# Investigation of the molecular mechanisms of vascular endothelial dysfunction in Hutchinson-Gilford Progeria Syndrome through in vitro 2D and 3D models

> **NIH NIH R36** · UNIV OF MARYLAND, COLLEGE PARK · 2021 · $70,019

## Abstract

Abstract
Hutchinson-Gilford progeria syndrome (HGPS) is a rare, genetic disorder with features of
accelerated aging. The majority of HGPS cases caused by a de novo point mutation in the LMNA
gene (c.1824C > T; p.G608G) that results in progerin, a toxic lamin A protein variant. Children
with the disease mostly die from coronary artery diseases or strokes at an average age of 14.6
years. Endothelial dysfunction is a key contributor to the cardiovascular pathobiology as the
endothelium maintains vascular homeostasis and vascular tone by activating eNOS responsible
for nitric oxide (NO) production. Perturbation of eNOS activity causes many diseases including
atherosclerosis. Despite the vast knowledge of endothelial dysfunction in the pathogenesis of
cardiovascular disease, very little known about the role of progerin in the disruption of endothelial
cell function in HGPS. Furthermore, there is accumulated evidence about the role of progerin in
many aspects of generalized aging and cardiovascular health.
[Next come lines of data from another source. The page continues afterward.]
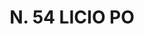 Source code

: ---
title: "N. 54 LICIO PO"
plant-name: "N. 54"
plant-number: "054"
plant-xml: "/assets/xml/plant054.xml"
plant-img1: "/assets/img/plant054_verso.jpg"
plant-img2: "/assets/img/plant054.jpg"
plant-title: "N. 54 LICIO PO"
plant-taxon-link: ""
plant-taxon-link: ""
layout: single-xml
---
Particularly, the atherosclerotic
plaques in HGPS are similar to those found in aging individuals. Moreover, vascular stiffening in
HGPS is much like that seen on normal aging that manifested in both populations by increased
pulse wave velocity.
Using human induced pluripotent stem cell-derived endothelial cells (iPSC-ECs), I demonstrated
the reduction of endothelial nitric oxide synthase (eNOS) expression level and activity in HGPS
ECs compared to their normal controls. Consequently, the depletion of nitric oxide bioavailability
in HGPS ECs both in static and fluidic culture conditions. Remarkably, iPSC-derived HGPS ECs
exhibited eNOS dependent functional defects in forming microvascular networks that validated
through over-expression of progerin in healthy human umbilical vein endothelial cells (HUVECs).
I also found that Adenine Base Editor (ABEmax) that mediates the conversion of A×T to G×C in
genomic DNA efficiently corrected the HGPS mutation, and the progerin expression was
significantly reduced to the basal level. In addition, ABEmax rescued the nuclear blebbing
phenotype of the HGPS iPSC-ECs. Thus, the study provides valuable insights into HGPS
cardiovascular pathology and cardiovascular diseases associated with normal aging, and may
lead to novel strategies to treat cardiovascular disease in HGPS.

## Key facts

- **NIH application ID:** 10107973
- **Project number:** 1R36AG070573-01
- **Recipient organization:** UNIV OF MARYLAND, COLLEGE PARK
- **Principal Investigator:** Yantenew G Gete
- **Activity code:** R36 (R01, R21, SBIR, etc.)
- **Funding institute:** NIH
- **Fiscal year:** 2021
- **Award amount:** $70,019
- **Award type:** 1
- **Project period:** 2021-01-01 → 2022-12-31

## Primary source

NIH RePORTER: https://reporter.nih.gov/project-details/10107973

## Citation

> US National Institutes of Health, RePORTER application 10107973, Investigation of the molecular mechanisms of vascular endothelial dysfunction in Hutchinson-Gilford Progeria Syndrome through in vitro 2D and 3D models (1R36AG070573-01). Retrieved via AI Analytics 2026-06-01 from https://api.ai-analytics.org/grant/nih/10107973. Licensed CC0.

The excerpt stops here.